Data for the task ▸
=== Section Start ===

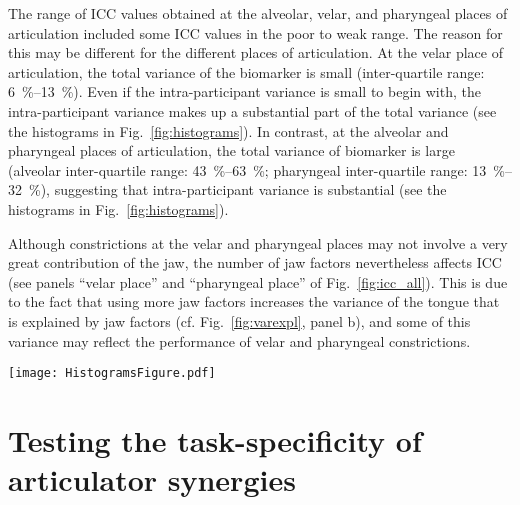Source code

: \documentclass[reprint]{JASAnew}\usepackage[]{graphicx}\usepackage[]{color}
\begin{document}
The range of ICC values obtained at the alveolar, velar, and pharyngeal places of articulation included some ICC values in the poor to weak range. 
%
The reason for this may be different for the different places of articulation. 
%
At the velar place of articulation, the total variance of the biomarker is small
(inter-quartile range: \SIrange{6}{13}{\percent}). 
Even if the intra-participant variance is small to begin with, the intra-participant variance makes up a substantial part of the total variance (see the histograms in Fig.~\ref{fig:histograms}). 
%
In contrast, at the alveolar and pharyngeal places of articulation, the total variance of biomarker is large 
(alveolar inter-quartile range: \SIrange{43}{63}{\percent};
pharyngeal inter-quartile range: \SIrange{13}{32}{\percent}),
suggesting that intra-participant variance is substantial (see the histograms in Fig.~\ref{fig:histograms}). 

Although constrictions at the velar and pharyngeal places may not involve a very great contribution of the jaw, the number of jaw factors nevertheless affects ICC (see panels ``velar place'' and ``pharyngeal place'' of Fig.~\ref{fig:icc_all}). This is due to the fact that using more jaw factors increases the variance of the tongue that is explained by jaw factors (cf. Fig.~\ref{fig:varexpl}, panel b), and some of this variance may reflect the performance of velar and pharyngeal constrictions. 


\begin{figure*}[t]

\texttt{[image: HistogramsFigure.pdf]}

\caption{\label{fig:histograms}(color online) 
Sample distribution of the jaw contributions to constrictions at the bilabial, alveolar, palatal, velar, and pharyngeal places of articulation. The quantity plotted is the percent of a constriction that was produced by the jaw.
A value of \SI{0}{\percent} indicates that lip or tongue motion produced the entire constriction, whereas a value of \SI{100}{\percent} indicates that jaw motion produced the entire constriction. 
Sample distribution by participant shown with a different color for each participant.}

\end{figure*}




\section{Testing the task-specificity of articulator synergies}
\label{sec:taskspec}
\end{document}
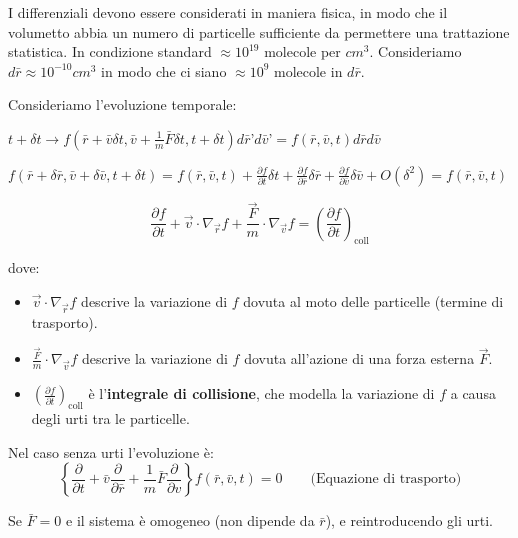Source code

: I differenziali devono essere considerati in maniera fisica, in modo che il volumetto abbia un numero di particelle sufficiente da permettere una trattazione statistica. In condizione standard $\approx 10^{19}$ molecole per $cm^3$. Consideriamo $d \bar{r} \approx 10^{-10} cm^3$ in modo che ci siano $\approx 10^{9}$ molecole in $d \bar{r}$.

Consideriamo l’evoluzione temporale:

$t + \delta t \longrightarrow f(\bar{r}+ \bar{v} \delta t, \bar{v} + \frac{1}{m} \bar{F} \delta t, t+ \delta t ) d\bar{r}’ d\bar{v}’ = f(\bar{r}, \bar{v} , t) d\bar{r} d\bar{v}$

$f (\bar{r}+ \delta \bar{r}, \bar{v} + \delta \bar{v}, t+\delta t) = f (\bar{r}, \bar{v}, t) +  \frac{\partial f}{\partial t} \delta t +  \frac{\partial f}{\partial \bar{r}} \delta \bar{r} + \frac{\partial f}{\partial \bar{v}} \delta \bar{v} + O(\delta^2) =    f (\bar{r}, \bar{v}, t)$

\begin{equation}
    \frac{\partial f}{\partial t} + \vec{v} \cdot \nabla_{\vec{r}} f + \frac{\vec{F}}{m} \cdot \nabla_{\vec{v}} f = \left( \frac{\partial f}{\partial t} \right)_{\text{coll}}
    \label{eq:boltzmann_equation}
\end{equation}

dove:
\begin{itemize}
    \item $\vec{v} \cdot \nabla_{\vec{r}} f$ descrive la variazione di $f$ dovuta al moto delle particelle (termine di trasporto).
    \item $\frac{\vec{F}}{m} \cdot \nabla_{\vec{v}} f$ descrive la variazione di $f$ dovuta all'azione di una forza esterna $\vec{F}$.
    \item $\left( \frac{\partial f}{\partial t} \right)_{\text{coll}}$ è l'\textbf{integrale di collisione}, che modella la variazione di $f$ a causa degli urti tra le particelle.
\end{itemize}

Nel caso senza urti l’evoluzione è:
\begin{equation}
    \left \{ \frac{\partial}{\partial t} + \bar{v} \frac{\partial}{\partial \bar{r}} + \frac{1}{m}\bar{F} \frac{\partial}{\partial v}  \right\} f (\bar{r}, \bar{v}, t) =0 \quad \quad \text{(Equazione di trasporto)}
    \label{eq:transport_equation}
\end{equation}

Se $\bar{F} =0$ e il sistema è omogeneo (non dipende da $\bar{r}$), e reintroducendo gli urti.

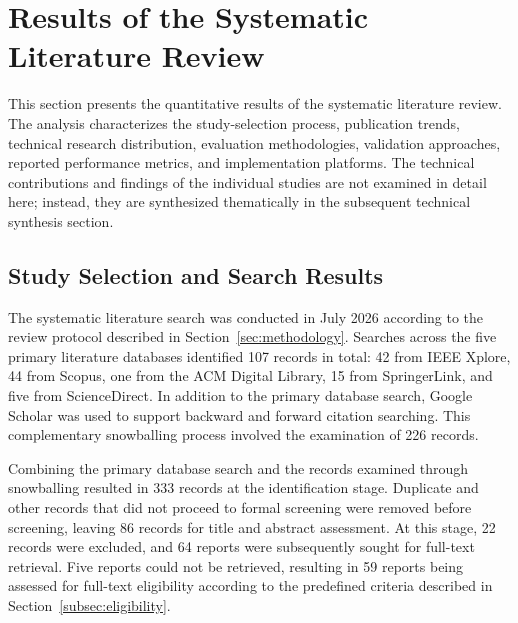\section{Results of the Systematic Literature Review}
\label{sec:results}

This section presents the quantitative results of the systematic literature
review. The analysis characterizes the study-selection process, publication
trends, technical research distribution, evaluation methodologies, validation
approaches, reported performance metrics, and implementation platforms. The
technical contributions and findings of the individual studies are not
examined in detail here; instead, they are synthesized thematically in the
subsequent technical synthesis section.

\subsection{Study Selection and Search Results}
\label{subsec:study_selection_results}

The systematic literature search was conducted in July 2026 according to the
review protocol described in Section~\ref{sec:methodology}. Searches across
the five primary literature databases identified 107 records in total:
42 from IEEE Xplore, 44 from Scopus, one from the ACM Digital Library,
15 from SpringerLink, and five from ScienceDirect. In addition to the primary
database search, Google Scholar was used to support backward and forward
citation searching. This complementary snowballing process involved the
examination of 226 records.

Combining the primary database search and the records examined through
snowballing resulted in 333 records at the identification stage. Duplicate
and other records that did not proceed to formal screening were removed before
screening, leaving 86 records for title and abstract assessment. At this
stage, 22 records were excluded, and 64 reports were subsequently sought for
full-text retrieval. Five reports could not be retrieved, resulting in
59 reports being assessed for full-text eligibility according to the
predefined criteria described in Section~\ref{subsec:eligibility}.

=== Section End ===

Your instructions ▸ Excluding the pictures, transcribe each entry above word for word.

Answer space ▸
Source code

: \documentclass[reprint]{JASAnew}\usepackage[]{graphicx}\usepackage[]{color}
\begin{document}
The range of ICC values obtained at the alveolar, velar, and pharyngeal places of articulation included some ICC values in the poor to weak range. 
%
The reason for this may be different for the different places of articulation. 
%
At the velar place of articulation, the total variance of the biomarker is small
(inter-quartile range: \SIrange{6}{13}{\percent}). 
Even if the intra-participant variance is small to begin with, the intra-participant variance makes up a substantial part of the total variance (see the histograms in Fig.~\ref{fig:histograms}). 
%
In contrast, at the alveolar and pharyngeal places of articulation, the total variance of biomarker is large 
(alveolar inter-quartile range: \SIrange{43}{63}{\percent};
pharyngeal inter-quartile range: \SIrange{13}{32}{\percent}),
suggesting that intra-participant variance is substantial (see the histograms in Fig.~\ref{fig:histograms}). 

Although constrictions at the velar and pharyngeal places may not involve a very great contribution of the jaw, the number of jaw factors nevertheless affects ICC (see panels ``velar place'' and ``pharyngeal place'' of Fig.~\ref{fig:icc_all}). This is due to the fact that using more jaw factors increases the variance of the tongue that is explained by jaw factors (cf. Fig.~\ref{fig:varexpl}, panel b), and some of this variance may reflect the performance of velar and pharyngeal constrictions. 


\begin{figure*}[t]

\texttt{[image: HistogramsFigure.pdf]}

\caption{\label{fig:histograms}(color online) 
Sample distribution of the jaw contributions to constrictions at the bilabial, alveolar, palatal, velar, and pharyngeal places of articulation. The quantity plotted is the percent of a constriction that was produced by the jaw.
A value of \SI{0}{\percent} indicates that lip or tongue motion produced the entire constriction, whereas a value of \SI{100}{\percent} indicates that jaw motion produced the entire constriction. 
Sample distribution by participant shown with a different color for each participant.}

\end{figure*}




\section{Testing the task-specificity of articulator synergies}
\label{sec:taskspec}
\end{document}
Source code

: I differenziali devono essere considerati in maniera fisica, in modo che il volumetto abbia un numero di particelle sufficiente da permettere una trattazione statistica. In condizione standard $\approx 10^{19}$ molecole per $cm^3$. Consideriamo $d \bar{r} \approx 10^{-10} cm^3$ in modo che ci siano $\approx 10^{9}$ molecole in $d \bar{r}$.

Consideriamo l’evoluzione temporale:

$t + \delta t \longrightarrow f(\bar{r}+ \bar{v} \delta t, \bar{v} + \frac{1}{m} \bar{F} \delta t, t+ \delta t ) d\bar{r}’ d\bar{v}’ = f(\bar{r}, \bar{v} , t) d\bar{r} d\bar{v}$

$f (\bar{r}+ \delta \bar{r}, \bar{v} + \delta \bar{v}, t+\delta t) = f (\bar{r}, \bar{v}, t) +  \frac{\partial f}{\partial t} \delta t +  \frac{\partial f}{\partial \bar{r}} \delta \bar{r} + \frac{\partial f}{\partial \bar{v}} \delta \bar{v} + O(\delta^2) =    f (\bar{r}, \bar{v}, t)$

\begin{equation}
    \frac{\partial f}{\partial t} + \vec{v} \cdot \nabla_{\vec{r}} f + \frac{\vec{F}}{m} \cdot \nabla_{\vec{v}} f = \left( \frac{\partial f}{\partial t} \right)_{\text{coll}}
    \label{eq:boltzmann_equation}
\end{equation}

dove:
\begin{itemize}
    \item $\vec{v} \cdot \nabla_{\vec{r}} f$ descrive la variazione di $f$ dovuta al moto delle particelle (termine di trasporto).
    \item $\frac{\vec{F}}{m} \cdot \nabla_{\vec{v}} f$ descrive la variazione di $f$ dovuta all'azione di una forza esterna $\vec{F}$.
    \item $\left( \frac{\partial f}{\partial t} \right)_{\text{coll}}$ è l'\textbf{integrale di collisione}, che modella la variazione di $f$ a causa degli urti tra le particelle.
\end{itemize}

Nel caso senza urti l’evoluzione è:
\begin{equation}
    \left \{ \frac{\partial}{\partial t} + \bar{v} \frac{\partial}{\partial \bar{r}} + \frac{1}{m}\bar{F} \frac{\partial}{\partial v}  \right\} f (\bar{r}, \bar{v}, t) =0 \quad \quad \text{(Equazione di trasporto)}
    \label{eq:transport_equation}
\end{equation}

Se $\bar{F} =0$ e il sistema è omogeneo (non dipende da $\bar{r}$), e reintroducendo gli urti.

\section{Results of the Systematic Literature Review}
\label{sec:results}

This section presents the quantitative results of the systematic literature
review. The analysis characterizes the study-selection process, publication
trends, technical research distribution, evaluation methodologies, validation
approaches, reported performance metrics, and implementation platforms. The
technical contributions and findings of the individual studies are not
examined in detail here; instead, they are synthesized thematically in the
subsequent technical synthesis section.

\subsection{Study Selection and Search Results}
\label{subsec:study_selection_results}

The systematic literature search was conducted in July 2026 according to the
review protocol described in Section~\ref{sec:methodology}. Searches across
the five primary literature databases identified 107 records in total:
42 from IEEE Xplore, 44 from Scopus, one from the ACM Digital Library,
15 from SpringerLink, and five from ScienceDirect. In addition to the primary
database search, Google Scholar was used to support backward and forward
citation searching. This complementary snowballing process involved the
examination of 226 records.

Combining the primary database search and the records examined through
snowballing resulted in 333 records at the identification stage. Duplicate
and other records that did not proceed to formal screening were removed before
screening, leaving 86 records for title and abstract assessment. At this
stage, 22 records were excluded, and 64 reports were subsequently sought for
full-text retrieval. Five reports could not be retrieved, resulting in
59 reports being assessed for full-text eligibility according to the
predefined criteria described in Section~\ref{subsec:eligibility}.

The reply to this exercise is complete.